It’s been a day of ups and downs

I can’t really begin to describe the levels of anxiety reached today and it all started off so swimmingly, well that’s if you ignore my waking at 3.30 am needing the loo, fidgeting around until it got light, before trekking across the car park a couple of hours later. The overnight temperature has dropped too, so I am now a vision of loveliness, with hedgehog hair and glasses in my nightie and fleece heading for the facilities. The sight of the sunrise over the water made up for this indignity, well almost.

We had booked our private onsen for 10am and it was the nicest view we have had so far, looking out across the bay, perfect.

Robert enjoying our morning onsen

We headed off to Nagasaki, a relatively short hop of an hour, so we arrived in plenty of time to visit the Peace Park and Atomic Bomb Museum, another sobering couple of hours that makes you wonder, how the people who sanctioned it ever slept soundly again.

The beautiful peace sculpture
Hundreds of school children visit, bringing origami cranes with them.
A place of prayer and remembrance
Never Again

We had lunch (Jolly Pasta, a really passable Italian we discovered by chance in a nearby shopping centre) and then headed for our hotel for the night. What you need to understand, before I go on, is that Nagasaki is surrounded on three sides by mountains, so you are either on the valley floor or you are climbing. I will put my hand up and confess to putting the wrong location in Google Maps. Nagasaki Nisshokan (our hotel) and Nagasaki Cemetery (not our hotel) are quite similar (not) and it took me a while to realise my mistake, by which time we had scaled something that felt like the north face of the Eiger, in an ageing and rather large camper van. The Japanese clearly bury their dead very close to God and the roads got narrower with each turn, until I finally realised my mistake and had to tell Robert to stop and beg him not to go back the same way, because I was terrified the Van’s breaks would not survive the descent.

I take my hat off to Robert, had the roles been reversed (another reason why he drives and I navigate) I would have lost the plot with the navigator, but he just said “OK Hils where to next?” Just when you think it can’t get any worse, the route Google decided to take us on went through the park around a museum, with trees in the middle of the road, putting in doubt the ability of said large and ageing camper to squeeze through the gaps.
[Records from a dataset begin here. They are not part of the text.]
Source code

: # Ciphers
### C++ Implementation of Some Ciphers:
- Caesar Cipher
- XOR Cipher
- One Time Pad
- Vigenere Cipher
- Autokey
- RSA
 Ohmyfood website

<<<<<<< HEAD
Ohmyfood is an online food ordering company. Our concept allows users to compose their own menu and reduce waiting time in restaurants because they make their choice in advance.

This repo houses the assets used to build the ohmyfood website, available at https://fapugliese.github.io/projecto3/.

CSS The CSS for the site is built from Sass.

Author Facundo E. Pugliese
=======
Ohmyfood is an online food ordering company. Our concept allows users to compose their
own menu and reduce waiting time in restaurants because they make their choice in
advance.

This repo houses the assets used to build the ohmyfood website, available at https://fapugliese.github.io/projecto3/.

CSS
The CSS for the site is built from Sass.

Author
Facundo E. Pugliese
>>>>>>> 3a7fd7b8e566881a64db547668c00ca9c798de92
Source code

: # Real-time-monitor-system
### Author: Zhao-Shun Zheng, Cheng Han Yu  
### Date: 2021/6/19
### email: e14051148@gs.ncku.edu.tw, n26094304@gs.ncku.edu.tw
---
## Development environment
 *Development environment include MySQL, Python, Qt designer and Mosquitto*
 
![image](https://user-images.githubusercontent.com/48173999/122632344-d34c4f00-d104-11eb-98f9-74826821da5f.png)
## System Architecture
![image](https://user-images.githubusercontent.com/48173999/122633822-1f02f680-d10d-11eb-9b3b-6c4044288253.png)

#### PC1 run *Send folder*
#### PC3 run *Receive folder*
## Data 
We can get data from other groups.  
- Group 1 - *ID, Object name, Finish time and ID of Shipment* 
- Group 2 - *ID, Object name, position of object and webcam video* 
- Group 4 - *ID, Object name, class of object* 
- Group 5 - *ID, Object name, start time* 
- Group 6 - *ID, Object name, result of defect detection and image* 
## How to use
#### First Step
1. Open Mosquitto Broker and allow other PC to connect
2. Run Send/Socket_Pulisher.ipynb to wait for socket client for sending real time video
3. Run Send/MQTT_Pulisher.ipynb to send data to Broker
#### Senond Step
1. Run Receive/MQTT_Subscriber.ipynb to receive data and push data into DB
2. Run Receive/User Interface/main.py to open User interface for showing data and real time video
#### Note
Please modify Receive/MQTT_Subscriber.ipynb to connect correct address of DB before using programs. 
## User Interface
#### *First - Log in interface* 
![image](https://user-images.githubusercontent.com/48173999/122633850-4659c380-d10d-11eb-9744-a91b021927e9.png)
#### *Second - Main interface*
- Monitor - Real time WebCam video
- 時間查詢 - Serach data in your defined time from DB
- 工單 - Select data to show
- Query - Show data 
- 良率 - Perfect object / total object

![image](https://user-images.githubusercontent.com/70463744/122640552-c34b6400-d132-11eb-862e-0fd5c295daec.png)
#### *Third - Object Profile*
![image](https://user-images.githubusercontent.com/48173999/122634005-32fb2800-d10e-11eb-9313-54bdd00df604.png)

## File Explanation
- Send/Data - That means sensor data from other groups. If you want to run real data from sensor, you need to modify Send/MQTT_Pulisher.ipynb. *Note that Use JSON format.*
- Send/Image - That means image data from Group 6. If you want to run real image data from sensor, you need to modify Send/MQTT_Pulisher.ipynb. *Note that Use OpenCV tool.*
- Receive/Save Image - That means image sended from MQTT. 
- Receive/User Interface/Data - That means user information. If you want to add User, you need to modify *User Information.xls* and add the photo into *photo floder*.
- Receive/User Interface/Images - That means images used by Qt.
We finally, after much f…ing and blinding at the Sat Nav on the part of the navigator, arrived at a sign pointing to our hotel at the top of another narrow, almost vertical climb. At this point I abandoned ship and said I would walk up and check if the road got too narrow, if there was parking at the top etc. before we attempted the climb.

What had seemed like a good idea, turned into a 15 minute walk uphill which your average mountain goat would have been proud of. When I arrived at the hotel reception I must have looked like I felt (in need of oxygen and a lie down) because not 1, but 2, gentlemen from the concierge desk dashed out to see if they could help me.

It transpired we were in the right hotel, but the wrong part of it, so bless them they chauffeured me back to Robert and the camper (clearly they were of the opinion I wouldn’t survive the walk down) and then lead us to the right entrance, up a slightly less intimidating slope. The view over Nagasaki from our room was amazing, but was it worth the stress, I don’t think so.

Nice view, but not worth the aggravation
View by daylight – gives an idea of how far we climbed

The rest of our time in Nagasaki was great, good sightseeing, lovely bars and a fantastic yakitori restaurant, but for me it will forever be the place where we nearly ended up in the cemetery.